What to work on:
Take the data and return it in full. Change nothing.

Input data:
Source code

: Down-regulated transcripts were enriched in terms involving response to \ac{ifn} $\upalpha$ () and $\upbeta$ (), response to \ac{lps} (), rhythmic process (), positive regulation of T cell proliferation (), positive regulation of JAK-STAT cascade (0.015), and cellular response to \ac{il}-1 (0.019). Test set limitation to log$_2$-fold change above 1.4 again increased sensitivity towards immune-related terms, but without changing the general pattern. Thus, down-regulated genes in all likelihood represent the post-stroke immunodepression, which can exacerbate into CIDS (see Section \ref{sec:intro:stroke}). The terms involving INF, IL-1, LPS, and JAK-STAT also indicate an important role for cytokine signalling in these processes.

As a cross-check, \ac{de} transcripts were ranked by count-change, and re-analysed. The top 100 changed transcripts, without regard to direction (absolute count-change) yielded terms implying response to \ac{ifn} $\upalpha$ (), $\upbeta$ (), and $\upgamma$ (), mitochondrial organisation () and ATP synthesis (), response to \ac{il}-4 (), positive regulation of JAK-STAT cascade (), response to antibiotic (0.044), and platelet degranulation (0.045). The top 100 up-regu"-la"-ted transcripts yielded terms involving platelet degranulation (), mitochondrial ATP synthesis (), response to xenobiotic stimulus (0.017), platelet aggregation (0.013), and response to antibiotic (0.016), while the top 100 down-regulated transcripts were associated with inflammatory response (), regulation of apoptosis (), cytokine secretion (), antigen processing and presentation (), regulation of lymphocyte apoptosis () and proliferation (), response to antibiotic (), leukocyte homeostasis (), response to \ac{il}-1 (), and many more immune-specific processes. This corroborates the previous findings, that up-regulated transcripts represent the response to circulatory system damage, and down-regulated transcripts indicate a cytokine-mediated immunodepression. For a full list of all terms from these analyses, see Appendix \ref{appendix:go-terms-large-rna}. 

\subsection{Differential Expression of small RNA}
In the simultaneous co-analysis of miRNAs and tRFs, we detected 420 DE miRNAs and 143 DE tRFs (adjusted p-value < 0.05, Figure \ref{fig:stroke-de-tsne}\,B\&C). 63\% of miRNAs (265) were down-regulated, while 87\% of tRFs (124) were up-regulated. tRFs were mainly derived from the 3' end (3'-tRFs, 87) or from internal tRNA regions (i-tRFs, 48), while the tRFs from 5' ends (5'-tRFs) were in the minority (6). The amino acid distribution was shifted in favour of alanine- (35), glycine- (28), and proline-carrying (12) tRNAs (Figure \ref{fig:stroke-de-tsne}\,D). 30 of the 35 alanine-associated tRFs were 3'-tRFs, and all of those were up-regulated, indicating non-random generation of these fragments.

Solution to this exercise:
Source code

: Down-regulated transcripts were enriched in terms involving response to \ac{ifn} $\upalpha$ () and $\upbeta$ (), response to \ac{lps} (), rhythmic process (), positive regulation of T cell proliferation (), positive regulation of JAK-STAT cascade (0.015), and cellular response to \ac{il}-1 (0.019). Test set limitation to log$_2$-fold change above 1.4 again increased sensitivity towards immune-related terms, but without changing the general pattern. Thus, down-regulated genes in all likelihood represent the post-stroke immunodepression, which can exacerbate into CIDS (see Section \ref{sec:intro:stroke}). The terms involving INF, IL-1, LPS, and JAK-STAT also indicate an important role for cytokine signalling in these processes.

As a cross-check, \ac{de} transcripts were ranked by count-change, and re-analysed. The top 100 changed transcripts, without regard to direction (absolute count-change) yielded terms implying response to \ac{ifn} $\upalpha$ (), $\upbeta$ (), and $\upgamma$ (), mitochondrial organisation () and ATP synthesis (), response to \ac{il}-4 (), positive regulation of JAK-STAT cascade (), response to antibiotic (0.044), and platelet degranulation (0.045). The top 100 up-regu"-la"-ted transcripts yielded terms involving platelet degranulation (), mitochondrial ATP synthesis (), response to xenobiotic stimulus (0.017), platelet aggregation (0.013), and response to antibiotic (0.016), while the top 100 down-regulated transcripts were associated with inflammatory response (), regulation of apoptosis (), cytokine secretion (), antigen processing and presentation (), regulation of lymphocyte apoptosis () and proliferation (), response to antibiotic (), leukocyte homeostasis (), response to \ac{il}-1 (), and many more immune-specific processes. This corroborates the previous findings, that up-regulated transcripts represent the response to circulatory system damage, and down-regulated transcripts indicate a cytokine-mediated immunodepression. For a full list of all terms from these analyses, see Appendix \ref{appendix:go-terms-large-rna}. 

\subsection{Differential Expression of small RNA}
In the simultaneous co-analysis of miRNAs and tRFs, we detected 420 DE miRNAs and 143 DE tRFs (adjusted p-value < 0.05, Figure \ref{fig:stroke-de-tsne}\,B\&C). 63\% of miRNAs (265) were down-regulated, while 87\% of tRFs (124) were up-regulated. tRFs were mainly derived from the 3' end (3'-tRFs, 87) or from internal tRNA regions (i-tRFs, 48), while the tRFs from 5' ends (5'-tRFs) were in the minority (6). The amino acid distribution was shifted in favour of alanine- (35), glycine- (28), and proline-carrying (12) tRNAs (Figure \ref{fig:stroke-de-tsne}\,D). 30 of the 35 alanine-associated tRFs were 3'-tRFs, and all of those were up-regulated, indicating non-random generation of these fragments.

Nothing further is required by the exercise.